Tuesday, May 29, 2007
Rainforest Economics
They don't call it the rainforest to trick you. There are lots of trees and, yip, plenty of rain in it. Dry season, my arse.
Anyway I'm being chased by 80 kg of enraged cassowary through razor sharp undergrowth in the middle of a torrential downpour. And as my life flashes before my eyes, all I can think about are intangible assets.
I blame it on the locale. The rainforests of Northern Queensland host a hugely diverse range of flora & fauna (some of it angry & mobile). The soil that supports it is however, not especially fertile. The nutrient base doesn't lie in the ground so much as cycle through the system in the form of trees, ferns, fungi, animals etc - it is "in play" rather than "in storage". If you get rid of this biomass (through logging or clearance), you are left with worthless sand that requires large quantities of fertiliser to grow anything on.

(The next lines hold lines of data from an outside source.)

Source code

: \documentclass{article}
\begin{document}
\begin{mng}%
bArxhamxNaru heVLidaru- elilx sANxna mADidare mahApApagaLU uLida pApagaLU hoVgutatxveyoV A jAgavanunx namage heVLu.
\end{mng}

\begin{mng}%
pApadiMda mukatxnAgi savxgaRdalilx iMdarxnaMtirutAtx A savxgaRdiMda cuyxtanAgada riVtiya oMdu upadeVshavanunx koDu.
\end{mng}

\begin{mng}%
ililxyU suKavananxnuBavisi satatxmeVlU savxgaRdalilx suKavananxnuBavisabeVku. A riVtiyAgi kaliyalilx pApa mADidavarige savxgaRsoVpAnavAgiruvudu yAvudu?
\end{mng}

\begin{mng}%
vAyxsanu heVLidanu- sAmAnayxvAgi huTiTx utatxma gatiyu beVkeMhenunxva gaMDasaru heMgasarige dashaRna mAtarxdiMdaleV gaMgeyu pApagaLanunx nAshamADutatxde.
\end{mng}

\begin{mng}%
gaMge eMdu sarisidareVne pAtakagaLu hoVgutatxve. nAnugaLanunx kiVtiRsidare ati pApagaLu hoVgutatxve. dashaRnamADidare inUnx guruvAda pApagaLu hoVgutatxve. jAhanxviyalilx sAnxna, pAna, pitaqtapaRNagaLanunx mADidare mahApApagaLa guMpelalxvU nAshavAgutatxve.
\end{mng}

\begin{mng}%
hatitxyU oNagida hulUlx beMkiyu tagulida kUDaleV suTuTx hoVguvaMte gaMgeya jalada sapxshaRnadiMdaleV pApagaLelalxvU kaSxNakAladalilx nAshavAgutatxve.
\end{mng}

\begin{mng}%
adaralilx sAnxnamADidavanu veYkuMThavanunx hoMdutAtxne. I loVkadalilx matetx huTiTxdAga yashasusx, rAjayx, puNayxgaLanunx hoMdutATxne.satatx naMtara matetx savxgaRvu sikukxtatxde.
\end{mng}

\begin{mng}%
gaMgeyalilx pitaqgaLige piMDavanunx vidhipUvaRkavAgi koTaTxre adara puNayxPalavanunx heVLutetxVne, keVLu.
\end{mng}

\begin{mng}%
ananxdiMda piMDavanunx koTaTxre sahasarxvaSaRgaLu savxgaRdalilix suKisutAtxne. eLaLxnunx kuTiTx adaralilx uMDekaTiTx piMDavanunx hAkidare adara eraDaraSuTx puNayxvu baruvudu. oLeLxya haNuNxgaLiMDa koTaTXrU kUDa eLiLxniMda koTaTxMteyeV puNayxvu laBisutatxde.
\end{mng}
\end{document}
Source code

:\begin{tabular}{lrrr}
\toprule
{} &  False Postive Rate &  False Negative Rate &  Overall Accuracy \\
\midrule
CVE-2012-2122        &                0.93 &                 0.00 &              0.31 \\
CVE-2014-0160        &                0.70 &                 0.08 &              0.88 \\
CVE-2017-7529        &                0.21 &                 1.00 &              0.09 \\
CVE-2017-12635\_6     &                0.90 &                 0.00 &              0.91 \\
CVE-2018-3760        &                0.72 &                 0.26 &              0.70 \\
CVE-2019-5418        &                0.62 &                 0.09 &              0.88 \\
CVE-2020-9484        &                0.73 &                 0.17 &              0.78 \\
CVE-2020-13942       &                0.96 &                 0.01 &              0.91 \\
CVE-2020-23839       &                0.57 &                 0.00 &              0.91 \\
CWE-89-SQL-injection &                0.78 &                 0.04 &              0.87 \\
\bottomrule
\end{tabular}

Which mirrors the situation with most of our organisations. In the industrial period, our assets were visible. Machinery, inventory, etc. If our assets are becoming increasingly intangible then they start to resemble rainforests more than traditional agricultural farmland. The value in our organisations is constantly "in play" and attempts at clearance can leave you with worthless scrub. I'm not going to push the metaphor to deal with fertiliser but there's plenty of that about as well.